Photon-counting computed tomography (PC-CT) of the spine: impact on diagnostic confidence and radiation dose
Abstract: Objectives
Computed tomography (CT) is employed to evaluate surgical outcome after spinal interventions. Here, we investigate the potential of multispectral photon-counting computed tomography (PC-CT) on image quality, diagnostic confidence, and radiation dose compared to an energy-integrating CT (EID-CT).
Methods
In this prospective study, 32 patients underwent PC-CT of the spine. Data was reconstructed in two ways: (1) standard bone kernel with 65-keV (PC-CTstd) and (2) 130-keV monoenergetic images (PC-CT130 keV). Prior EID-CT was available for 17 patients; for the remaining 15, an age–, sex–, and body mass index–matched EID-CT cohort was identified.
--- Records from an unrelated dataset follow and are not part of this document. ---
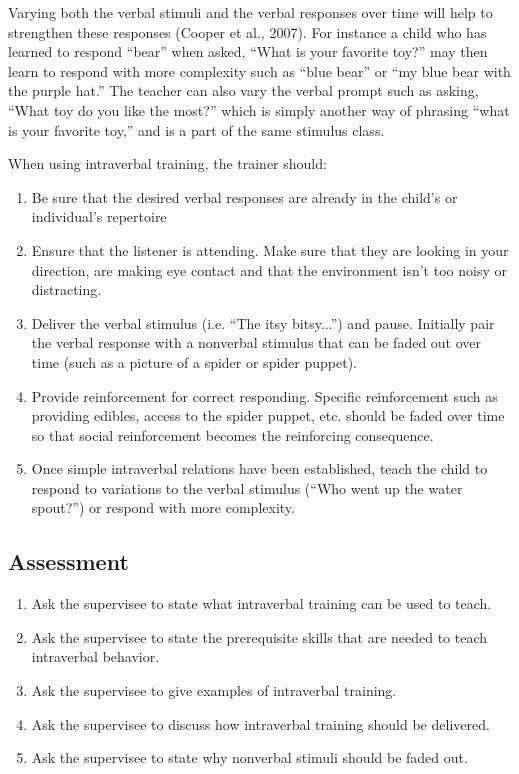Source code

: Varying both the verbal stimuli and the verbal responses over time will help to strengthen these responses (Cooper et al., 2007).   For instance a child who has learned to respond ``bear'' when asked, ``What is your favorite toy?'' may then learn to respond with more complexity such as ``blue bear'' or ``my blue bear with the purple hat.''  The teacher can also vary the verbal prompt such as asking, ``What toy do you like the most?'' which is simply another way of phrasing ``what is your favorite toy,'' and is a part of the same stimulus class.    

When using intraverbal training, the trainer should:
\begin{enumerate}
\item Be sure that the desired verbal responses are already in the child's or individual's repertoire
\item Ensure that the listener is attending.  Make sure that they are looking in your direction, are making eye contact and that the environment isn't too noisy or distracting.
\item Deliver the verbal stimulus (i.e. ``The itsy bitsy...'') and pause.  Initially pair the verbal response with a nonverbal stimulus that can be faded out over time (such as a picture of a spider or spider puppet).
\item Provide reinforcement for correct responding. Specific reinforcement such as providing edibles, access to the spider puppet, etc. should be faded over time so that social reinforcement becomes the reinforcing consequence.  
\item Once simple intraverbal relations have been established, teach the child to respond to variations to the verbal stimulus (``Who went up the water spout?'') or respond with more complexity.    
\end{enumerate}
%
\subsection{Assessment}
\begin{enumerate}
\item Ask the supervisee to state what intraverbal training can be used to teach.
\item Ask the supervisee to state the prerequisite skills that are needed to teach intraverbal behavior.  
\item Ask the supervisee to give examples of intraverbal training.
\item Ask the supervisee to discuss how intraverbal training should be delivered.
\item Ask the supervisee to state why nonverbal stimuli should be faded out.
\end{enumerate}
%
Image quality (5-point Likert scales on overall, sharpness, artifacts, noise, diagnostic confidence) of PC-CTstd and EID-CT was assessed by four radiologists independently. If metallic implants were present (n = 10), PC-CTstd and PC-CT130 keV images were again assessed by 5-point Likert scales by the same radiologists. Hounsfield units (HU) were measured within metallic artifact and compared between PC-CTstd and PC-CT130 keV. Finally, the radiation dose (CTDIvol) was evaluated.
Results
Sharpness was rated significantly higher (p = 0.009) and noise significantly lower (p < 0.001) in PC-CTstd vs. EID-CT. In the subset of patients with metallic implants, reading scores for PC-CT130 keV revealed superior ratings vs. PC-CTstd for image quality, artifacts, noise, and diagnostic confidence (all p < 0.001) accompanied by a significant increase of HU values within the artifact (p < 0.001). Radiation dose was significantly lower for PC-CT vs. EID-CT (mean CTDIvol: 8.83 vs. 15.7 mGy; p < 0.001).
Conclusions
PC-CT of the spine with high-kiloelectronvolt reconstructions provides sharper images, higher diagnostic confidence, and lower radiation dose in patients with metallic implants.
Key Points
• Compared to energy-integrating CT, photon-counting CT of the spine had significantly higher sharpness and lower image noise while radiation dose was reduced by 45%.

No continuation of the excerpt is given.